Compensatory Lung Growth After Pneumonectomy
نویسندگان
چکیده
Pneumonectomy, the surgical removal of a lung, elicits a number of anatomical changes within the thoracic cavity that augments the diffusion capacity of the remaining lung. Pneumonectomy directs the entire cardiac output into the remaining lung and creates an empty hemithorax that results in a shift of the mediastinum toward the vacated thoracic compartment. In a number of experimental animal models, pneumonectomy initiates compensatory, regenerative growth of the remaining lung tissue that restores normal mass, structure and function. This growth process, called compensatory lung growth (CLG), is qualitatively similar across species, but differs with gender, age and hormonal status. CLG involves unique structure-function interactions not seen in solid organs. Little is known about the regenerative potential of human lungs. Although CLG has been reported in children after major lung resection, CLG in adults rarely occurs and remains a significant challenge.
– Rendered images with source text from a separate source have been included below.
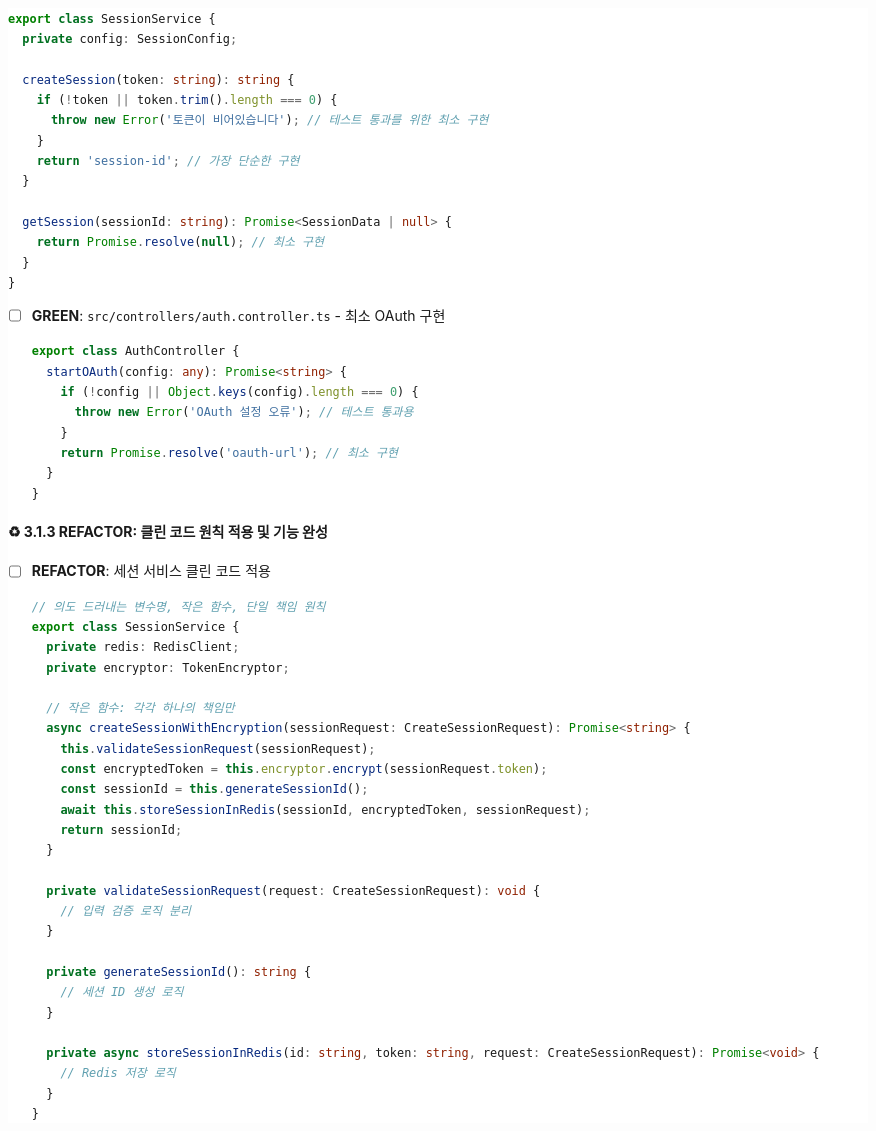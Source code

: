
   ```typescript
  export class SessionService {
    private config: SessionConfig;
    
    createSession(token: string): string {
      if (!token || token.trim().length === 0) {
        throw new Error('토큰이 비어있습니다'); // 테스트 통과를 위한 최소 구현
      }
      return 'session-id'; // 가장 단순한 구현
    }
    
    getSession(sessionId: string): Promise<SessionData | null> {
      return Promise.resolve(null); // 최소 구현
    }
  }
  ```

- [ ] **GREEN**: `src/controllers/auth.controller.ts` - 최소 OAuth 구현
  ```typescript
  export class AuthController {
    startOAuth(config: any): Promise<string> {
      if (!config || Object.keys(config).length === 0) {
        throw new Error('OAuth 설정 오류'); // 테스트 통과용
      }
      return Promise.resolve('oauth-url'); // 최소 구현
    }
  }
  ```

#### ♻️ 3.1.3 REFACTOR: 클린 코드 원칙 적용 및 기능 완성
- [ ] **REFACTOR**: 세션 서비스 클린 코드 적용
  ```typescript
  // 의도 드러내는 변수명, 작은 함수, 단일 책임 원칙
  export class SessionService {
    private redis: RedisClient;
    private encryptor: TokenEncryptor;
    
    // 작은 함수: 각각 하나의 책임만
    async createSessionWithEncryption(sessionRequest: CreateSessionRequest): Promise<string> {
      this.validateSessionRequest(sessionRequest);
      const encryptedToken = this.encryptor.encrypt(sessionRequest.token);
      const sessionId = this.generateSessionId();
      await this.storeSessionInRedis(sessionId, encryptedToken, sessionRequest);
      return sessionId;
    }
    
    private validateSessionRequest(request: CreateSessionRequest): void {
      // 입력 검증 로직 분리
    }
    
    private generateSessionId(): string {
      // 세션 ID 생성 로직
    }
    
    private async storeSessionInRedis(id: string, token: string, request: CreateSessionRequest): Promise<void> {
      // Redis 저장 로직
    }
  }
  ```
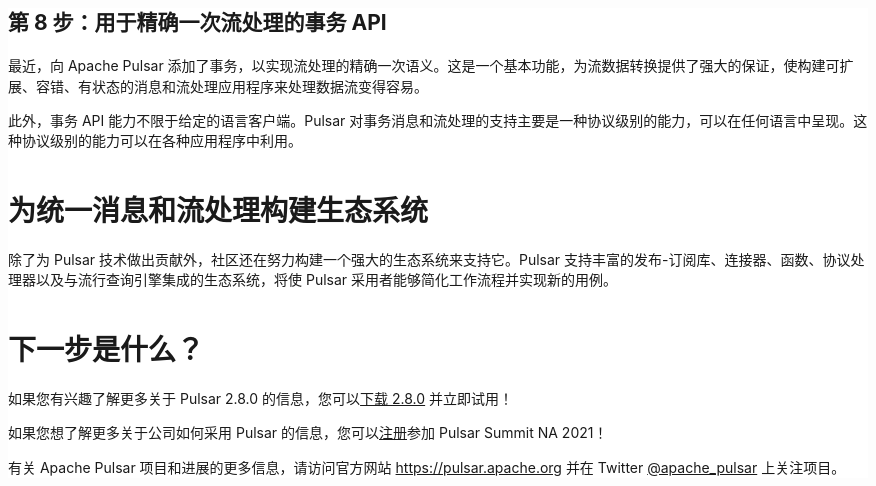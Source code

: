 ## 第 8 步：用于精确一次流处理的事务 API

最近，向 Apache Pulsar 添加了事务，以实现流处理的精确一次语义。这是一个基本功能，为流数据转换提供了强大的保证，使构建可扩展、容错、有状态的消息和流处理应用程序来处理数据流变得容易。

此外，事务 API 能力不限于给定的语言客户端。Pulsar 对事务消息和流处理的支持主要是一种协议级别的能力，可以在任何语言中呈现。这种协议级别的能力可以在各种应用程序中利用。

# 为统一消息和流处理构建生态系统

除了为 Pulsar 技术做出贡献外，社区还在努力构建一个强大的生态系统来支持它。Pulsar 支持丰富的发布-订阅库、连接器、函数、协议处理器以及与流行查询引擎集成的生态系统，将使 Pulsar 采用者能够简化工作流程并实现新的用例。

# 下一步是什么？

如果您有兴趣了解更多关于 Pulsar 2.8.0 的信息，您可以[下载 2.8.0](https://pulsar.apache.org/en/versions/) 并立即试用！

如果您想了解更多关于公司如何采用 Pulsar 的信息，您可以[注册](https://hopin.com/events/pulsar-summit-north-america-2021)参加 Pulsar Summit NA 2021！

有关 Apache Pulsar 项目和进展的更多信息，请访问官方网站 https://pulsar.apache.org 并在 Twitter [@apache_pulsar](https://twitter.com/apache_pulsar) 上关注项目。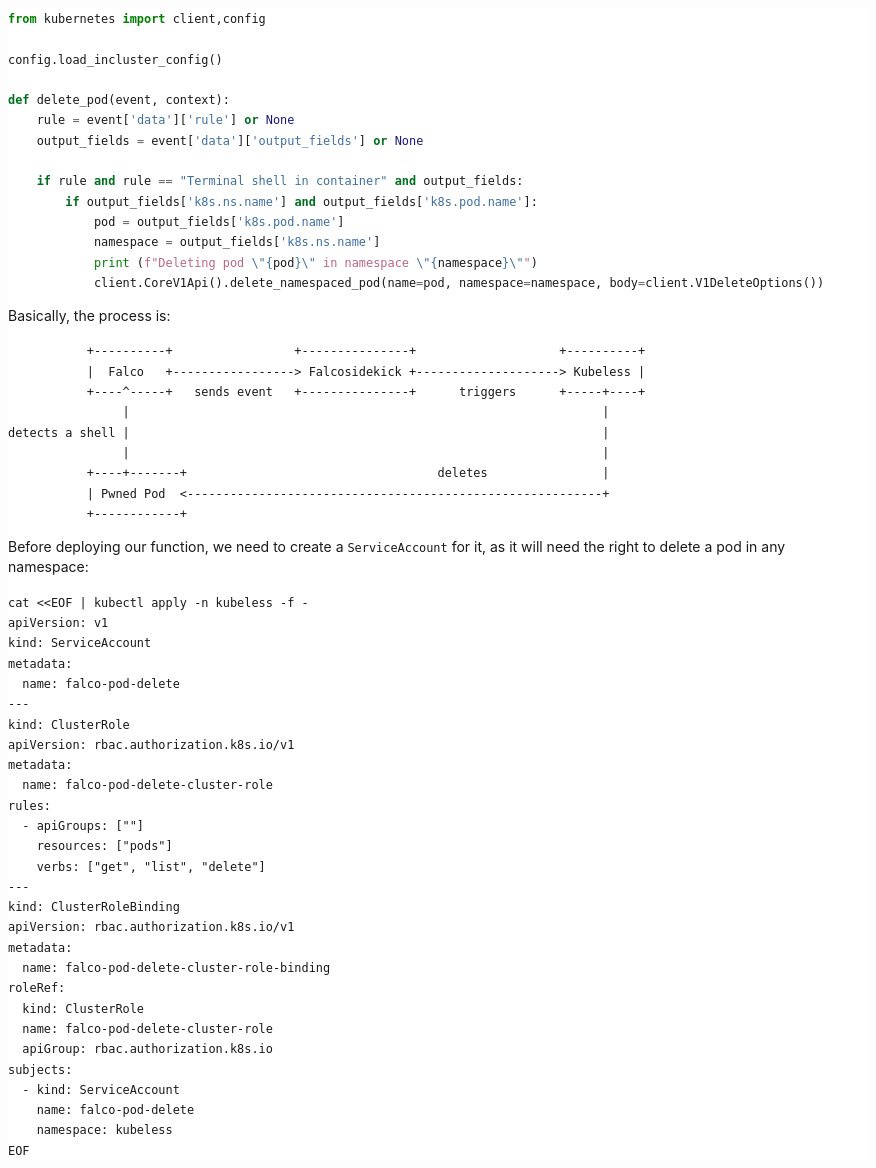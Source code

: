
 ```python
from kubernetes import client,config

config.load_incluster_config()

def delete_pod(event, context):
    rule = event['data']['rule'] or None
    output_fields = event['data']['output_fields'] or None

    if rule and rule == "Terminal shell in container" and output_fields:
        if output_fields['k8s.ns.name'] and output_fields['k8s.pod.name']:
            pod = output_fields['k8s.pod.name']
            namespace = output_fields['k8s.ns.name']
            print (f"Deleting pod \"{pod}\" in namespace \"{namespace}\"")
            client.CoreV1Api().delete_namespaced_pod(name=pod, namespace=namespace, body=client.V1DeleteOptions())
```

Basically, the process is:
```shell
           +----------+                 +---------------+                    +----------+
           |  Falco   +-----------------> Falcosidekick +--------------------> Kubeless |
           +----^-----+   sends event   +---------------+      triggers      +-----+----+
                |                                                                  |
detects a shell |                                                                  |
                |                                                                  |
           +----+-------+                                   deletes                |
           | Pwned Pod  <----------------------------------------------------------+
           +------------+
```

Before deploying our function, we need to create a `ServiceAccount` for it, as it will need the right to delete a pod in any namespace:

```shell
cat <<EOF | kubectl apply -n kubeless -f -
apiVersion: v1
kind: ServiceAccount
metadata:
  name: falco-pod-delete
---
kind: ClusterRole
apiVersion: rbac.authorization.k8s.io/v1
metadata:
  name: falco-pod-delete-cluster-role
rules:
  - apiGroups: [""]
    resources: ["pods"]
    verbs: ["get", "list", "delete"]
---
kind: ClusterRoleBinding
apiVersion: rbac.authorization.k8s.io/v1
metadata:
  name: falco-pod-delete-cluster-role-binding
roleRef:
  kind: ClusterRole
  name: falco-pod-delete-cluster-role
  apiGroup: rbac.authorization.k8s.io
subjects:
  - kind: ServiceAccount
    name: falco-pod-delete
    namespace: kubeless
EOF
```
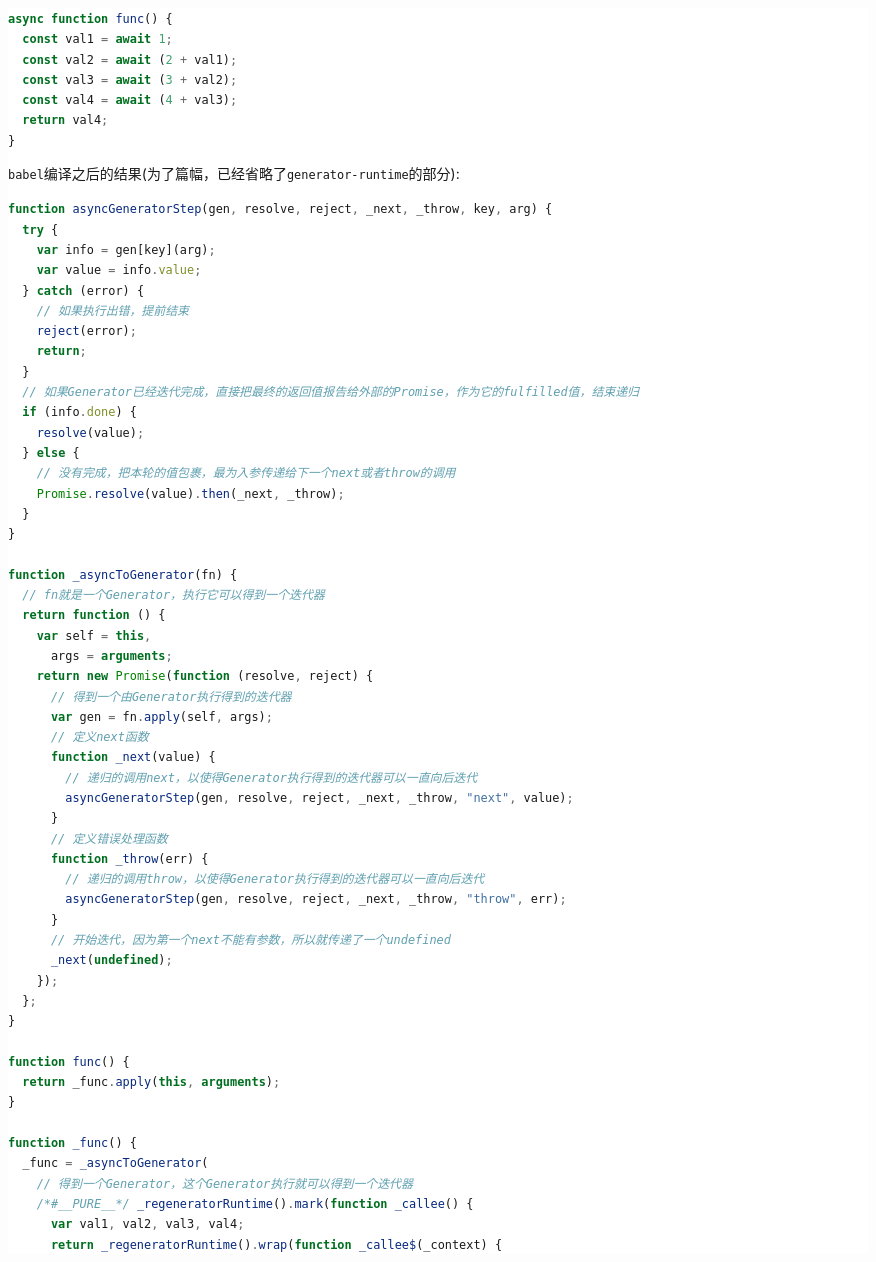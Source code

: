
 ```js
async function func() {
  const val1 = await 1;
  const val2 = await (2 + val1);
  const val3 = await (3 + val2);
  const val4 = await (4 + val3);
  return val4;
}
```

`babel`编译之后的结果(为了篇幅，已经省略了`generator-runtime`的部分):

```js
function asyncGeneratorStep(gen, resolve, reject, _next, _throw, key, arg) {
  try {
    var info = gen[key](arg);
    var value = info.value;
  } catch (error) {
    // 如果执行出错，提前结束
    reject(error);
    return;
  }
  // 如果Generator已经迭代完成，直接把最终的返回值报告给外部的Promise，作为它的fulfilled值，结束递归
  if (info.done) {
    resolve(value);
  } else {
    // 没有完成，把本轮的值包裹，最为入参传递给下一个next或者throw的调用
    Promise.resolve(value).then(_next, _throw);
  }
}

function _asyncToGenerator(fn) {
  // fn就是一个Generator，执行它可以得到一个迭代器
  return function () {
    var self = this,
      args = arguments;
    return new Promise(function (resolve, reject) {
      // 得到一个由Generator执行得到的迭代器
      var gen = fn.apply(self, args);
      // 定义next函数
      function _next(value) {
        // 递归的调用next，以使得Generator执行得到的迭代器可以一直向后迭代
        asyncGeneratorStep(gen, resolve, reject, _next, _throw, "next", value);
      }
      // 定义错误处理函数
      function _throw(err) {
        // 递归的调用throw，以使得Generator执行得到的迭代器可以一直向后迭代
        asyncGeneratorStep(gen, resolve, reject, _next, _throw, "throw", err);
      }
      // 开始迭代，因为第一个next不能有参数，所以就传递了一个undefined
      _next(undefined);
    });
  };
}

function func() {
  return _func.apply(this, arguments);
}

function _func() {
  _func = _asyncToGenerator(
    // 得到一个Generator，这个Generator执行就可以得到一个迭代器
    /*#__PURE__*/ _regeneratorRuntime().mark(function _callee() {
      var val1, val2, val3, val4;
      return _regeneratorRuntime().wrap(function _callee$(_context) {
```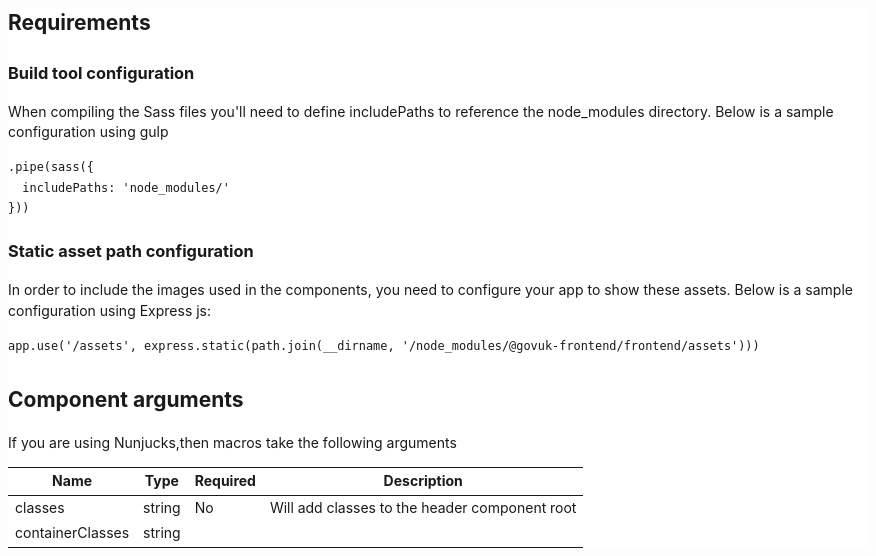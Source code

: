 ## Requirements

### Build tool configuration

When compiling the Sass files you'll need to define includePaths to reference the node_modules directory. Below is a sample configuration using gulp

    .pipe(sass({
      includePaths: 'node_modules/'
    }))

### Static asset path configuration

In order to include the images used in the components, you need to configure your app to show these assets. Below is a sample configuration using Express js:

    app.use('/assets', express.static(path.join(__dirname, '/node_modules/@govuk-frontend/frontend/assets')))

## Component arguments

If you are using Nunjucks,then macros take the following arguments

<table class="govuk-table">

<thead class="govuk-table__head">

<tr class="govuk-table__row">

<th class="govuk-table__header" scope="col">Name</th>

<th class="govuk-table__header" scope="col">Type</th>

<th class="govuk-table__header" scope="col">Required</th>

<th class="govuk-table__header" scope="col">Description</th>

</tr>

</thead>

<tbody class="govuk-table__body">

<tr class="govuk-table__row">

<td class="govuk-table__cell">classes</td>

<td class="govuk-table__cell ">string</td>

<td class="govuk-table__cell ">No</td>

<td class="govuk-table__cell ">Will add classes to the header component root</td>

</tr>

<tr class="govuk-table__row">

<td class="govuk-table__cell">containerClasses</td>

<td class="govuk-table__cell ">string</td>
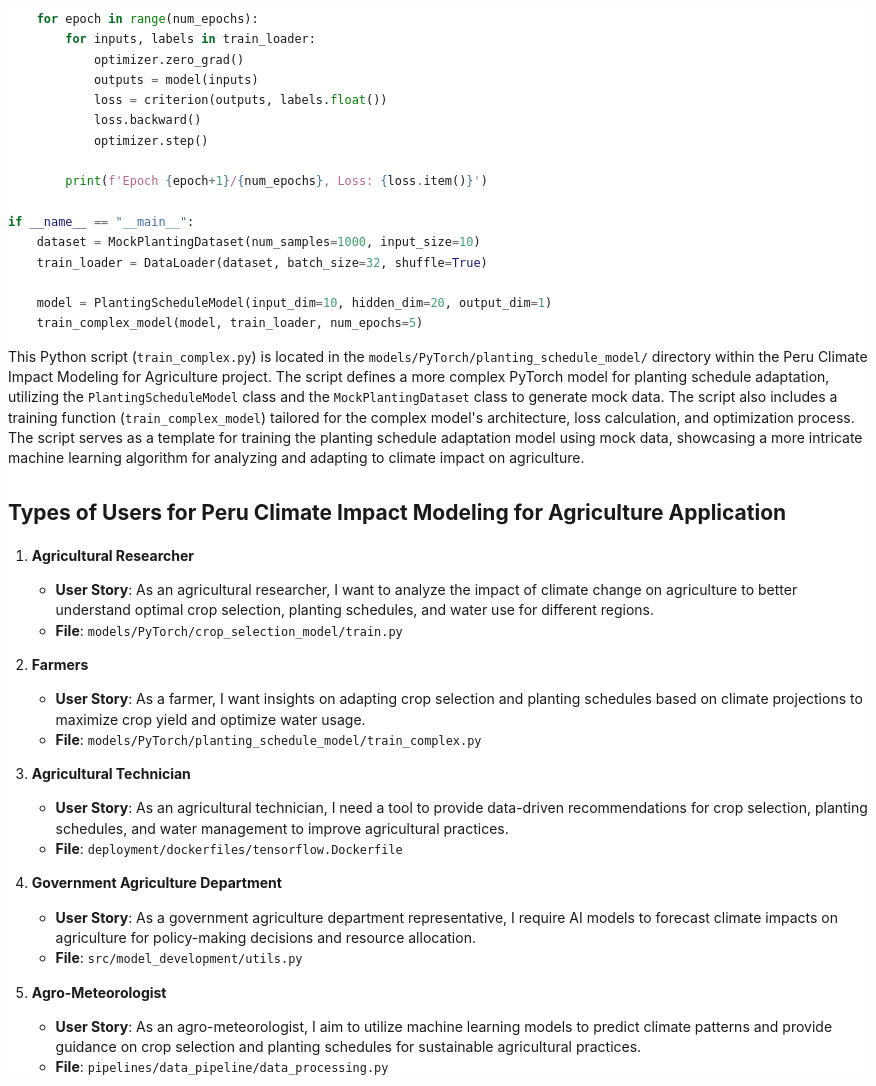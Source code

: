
 ```python
    for epoch in range(num_epochs):
        for inputs, labels in train_loader:
            optimizer.zero_grad()
            outputs = model(inputs)
            loss = criterion(outputs, labels.float())
            loss.backward()
            optimizer.step()

        print(f'Epoch {epoch+1}/{num_epochs}, Loss: {loss.item()}')

if __name__ == "__main__":
    dataset = MockPlantingDataset(num_samples=1000, input_size=10)
    train_loader = DataLoader(dataset, batch_size=32, shuffle=True)

    model = PlantingScheduleModel(input_dim=10, hidden_dim=20, output_dim=1)
    train_complex_model(model, train_loader, num_epochs=5)
```

This Python script (`train_complex.py`) is located in the `models/PyTorch/planting_schedule_model/` directory within the Peru Climate Impact Modeling for Agriculture project. The script defines a more complex PyTorch model for planting schedule adaptation, utilizing the `PlantingScheduleModel` class and the `MockPlantingDataset` class to generate mock data. The script also includes a training function (`train_complex_model`) tailored for the complex model's architecture, loss calculation, and optimization process. The script serves as a template for training the planting schedule adaptation model using mock data, showcasing a more intricate machine learning algorithm for analyzing and adapting to climate impact on agriculture.

## **Types of Users for Peru Climate Impact Modeling for Agriculture Application**

1. **Agricultural Researcher**
   - **User Story**: As an agricultural researcher, I want to analyze the impact of climate change on agriculture to better understand optimal crop selection, planting schedules, and water use for different regions.
   - **File**: `models/PyTorch/crop_selection_model/train.py`

2. **Farmers**
   - **User Story**: As a farmer, I want insights on adapting crop selection and planting schedules based on climate projections to maximize crop yield and optimize water usage.
   - **File**: `models/PyTorch/planting_schedule_model/train_complex.py`

3. **Agricultural Technician**
   - **User Story**: As an agricultural technician, I need a tool to provide data-driven recommendations for crop selection, planting schedules, and water management to improve agricultural practices.
   - **File**: `deployment/dockerfiles/tensorflow.Dockerfile`

4. **Government Agriculture Department**
   - **User Story**: As a government agriculture department representative, I require AI models to forecast climate impacts on agriculture for policy-making decisions and resource allocation.
   - **File**: `src/model_development/utils.py`

5. **Agro-Meteorologist**
   - **User Story**: As an agro-meteorologist, I aim to utilize machine learning models to predict climate patterns and provide guidance on crop selection and planting schedules for sustainable agricultural practices.
   - **File**: `pipelines/data_pipeline/data_processing.py`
Mechanical feedback between the lung and thorax constitutes a major signal that sustains both post-natal lung development as well as post-pneumonectomy CLG. After pneumonectomy, increased mechanical stress and strain on the remaining lung induce adaptive responses to augment oxygen transport, including 1) recruitment of alveolarcapillary reserves, 2) remodeling of existing tissue, and 3) regenerative growth of acinar tissue when strain exceeds a critical threshold. This chapter will discuss the clinical aspects of pneumonectomy and will primarily review cellular and molecular mechanisms of CLG via experimental pneumonectomy models, which offers powerful insights into regenerative organ growth.